• _Exercise_: Leaving out every picture, copy the lines of the material below exactly, from the line containing "1. **WebQuestionsSP**" through the line containing "How does use Memo improve performance?".

Segment Start: Material provided

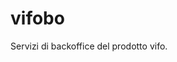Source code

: <!--
  SPDX-FileCopyrightText: (C) Copyright 2024 Regione Piemonte
  
  SPDX-License-Identifier: EUPL-1.2
-->
# vifobo

Servizi di backoffice del prodotto vifo.
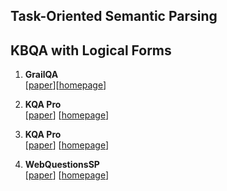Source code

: ## Task-Oriented Semantic Parsing


## KBQA with Logical Forms

1. **GrailQA**  
[[paper](https://arxiv.org/pdf/2011.07743.pdf)][[homepage](https://dki-lab.github.io/GrailQA/)]  


1. **KQA Pro**  
[[paper](https://arxiv.org/pdf/2007.03875.pdf)] [[homepage](http://thukeg.gitee.io/kqa-pro/)]

1. **KQA Pro**  
[[paper](https://arxiv.org/pdf/2007.03875.pdf)] [[homepage](http://thukeg.gitee.io/kqa-pro/)]

1. **WebQuestionsSP**  
[[paper](https://aclanthology.org/P16-2033.pdf)] [[homepage](https://www.microsoft.com/en-us/download/details.aspx?id=52763)]
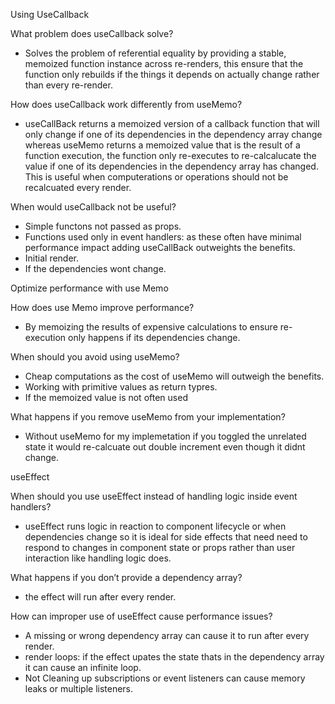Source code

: Using UseCallback

What problem does useCallback solve?

- Solves the problem of referential equality by providing a stable, memoized function instance across re-renders, this ensure that the function only rebuilds if the things it depends on actually change rather than every re-render.

How does useCallback work differently from useMemo?

- useCallBack returns a memoized version of a callback function that will only change if one of its dependencies in the dependency array change whereas useMemo returns a memoized value that is the result of a function execution, the function only re-executes to re-calcalucate the value if one of its dependencies in the dependency array has changed. This is useful when computerations or operations should not be recalcuated every render.

When would useCallback not be useful?

- Simple functons not passed as props.
- Functions used only in event handlers: as these often have minimal performance impact adding useCallBack outweights the benefits.
- Initial render.
- If the dependencies wont change.

Optimize performance with use Memo

How does use Memo improve performance?

- By memoizing the results of expensive calculations to ensure re-execution only happens if its dependencies change.

When should you avoid using useMemo?

- Cheap computations as the cost of useMemo will outweigh the benefits.
- Working with primitive values as return typres.
- If the memoized value is not often used

What happens if you remove useMemo from your implementation?

- Without useMemo for my implemetation if you toggled the unrelated state it would re-calcuate out double increment even though it didnt change.

useEffect

When should you use useEffect instead of handling logic inside event handlers?

- useEffect runs logic in reaction to component lifecycle or when dependencies change so it is ideal for side effects that need need to respond to changes in component state or props rather than user interaction like handling logic does.

What happens if you don’t provide a dependency array?

- the effect will run after every render.

How can improper use of useEffect cause performance issues?

- A missing or wrong dependency array can cause it to run after every render.
- render loops: if the effect upates the state thats in the dependency array it can cause an infinite loop.
- Not Cleaning up subscriptions or event listeners can cause memory leaks or multiple listeners.
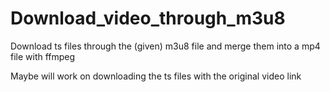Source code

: # Download_video_through_m3u8
Download ts files through the (given) m3u8 file and merge them into a mp4 file with ffmpeg

Maybe will work on downloading the ts files with the original video link
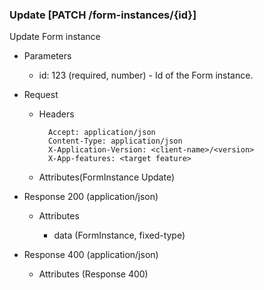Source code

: ### Update [PATCH /form-instances/{id}]

Update Form instance

+ Parameters
    + id: 123 (required, number) - Id of the Form instance.

+ Request
    + Headers

            Accept: application/json
            Content-Type: application/json
            X-Application-Version: <client-name>/<version>
            X-App-features: <target feature>
          
    + Attributes(FormInstance Update)

+ Response 200 (application/json)

    + Attributes
                
        + data (FormInstance, fixed-type)
        
+ Response 400 (application/json)
              
    + Attributes (Response 400)

<!-- include(../error_responses.md) -->
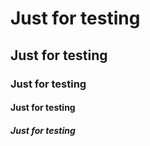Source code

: # Just for testing
## Just for testing
### Just for testing
#### Just for testing
##### Just for testing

Segment End: Material provided

• _Finished exercise_:
1. **WebQuestionsSP**  
[[paper](https://aclanthology.org/P16-2033.pdf)] [[homepage](https://www.microsoft.com/en-us/download/details.aspx?id=52763)]
Source code

: Using UseCallback

What problem does useCallback solve?

- Solves the problem of referential equality by providing a stable, memoized function instance across re-renders, this ensure that the function only rebuilds if the things it depends on actually change rather than every re-render.

How does useCallback work differently from useMemo?

- useCallBack returns a memoized version of a callback function that will only change if one of its dependencies in the dependency array change whereas useMemo returns a memoized value that is the result of a function execution, the function only re-executes to re-calcalucate the value if one of its dependencies in the dependency array has changed. This is useful when computerations or operations should not be recalcuated every render.

When would useCallback not be useful?

- Simple functons not passed as props.
- Functions used only in event handlers: as these often have minimal performance impact adding useCallBack outweights the benefits.
- Initial render.
- If the dependencies wont change.

Optimize performance with use Memo

How does use Memo improve performance?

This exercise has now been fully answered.